▶ PROBLEM: Count every line in the records below that contains the string "ncores". Report that number alone.
+++ DATA FOR THIS TASK +++
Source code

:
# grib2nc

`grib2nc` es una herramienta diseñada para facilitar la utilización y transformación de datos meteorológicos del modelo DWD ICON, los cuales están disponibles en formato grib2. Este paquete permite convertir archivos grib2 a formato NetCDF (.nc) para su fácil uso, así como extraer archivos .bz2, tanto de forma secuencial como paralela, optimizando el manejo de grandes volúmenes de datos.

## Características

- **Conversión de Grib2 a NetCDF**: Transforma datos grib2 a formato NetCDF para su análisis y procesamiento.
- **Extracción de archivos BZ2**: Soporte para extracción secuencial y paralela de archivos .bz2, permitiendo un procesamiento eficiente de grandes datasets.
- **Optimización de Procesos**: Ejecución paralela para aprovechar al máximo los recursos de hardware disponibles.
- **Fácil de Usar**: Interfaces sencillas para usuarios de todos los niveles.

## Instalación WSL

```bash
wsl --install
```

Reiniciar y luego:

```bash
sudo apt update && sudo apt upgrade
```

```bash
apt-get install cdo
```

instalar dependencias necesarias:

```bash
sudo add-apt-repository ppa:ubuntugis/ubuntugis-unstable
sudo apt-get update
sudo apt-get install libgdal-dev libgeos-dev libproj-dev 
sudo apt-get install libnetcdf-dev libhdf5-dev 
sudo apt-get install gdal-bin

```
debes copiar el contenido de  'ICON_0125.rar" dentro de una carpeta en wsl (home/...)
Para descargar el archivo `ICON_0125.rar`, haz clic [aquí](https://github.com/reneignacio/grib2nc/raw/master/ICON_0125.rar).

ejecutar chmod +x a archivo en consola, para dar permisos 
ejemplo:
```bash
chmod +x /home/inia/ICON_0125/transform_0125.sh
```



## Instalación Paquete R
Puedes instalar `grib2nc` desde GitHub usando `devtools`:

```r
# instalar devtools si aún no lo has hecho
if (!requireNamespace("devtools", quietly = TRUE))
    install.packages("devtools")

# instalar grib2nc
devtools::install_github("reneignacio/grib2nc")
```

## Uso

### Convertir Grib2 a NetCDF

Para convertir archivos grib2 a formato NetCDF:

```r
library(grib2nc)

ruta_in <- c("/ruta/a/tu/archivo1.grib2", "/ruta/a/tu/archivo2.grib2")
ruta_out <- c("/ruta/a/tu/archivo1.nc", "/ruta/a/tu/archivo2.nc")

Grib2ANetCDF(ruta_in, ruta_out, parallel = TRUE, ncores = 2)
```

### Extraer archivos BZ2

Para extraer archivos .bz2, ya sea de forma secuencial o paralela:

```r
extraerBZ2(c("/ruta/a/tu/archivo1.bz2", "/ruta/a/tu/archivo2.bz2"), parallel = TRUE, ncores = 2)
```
+++
▶ TASK OUTPUT: 2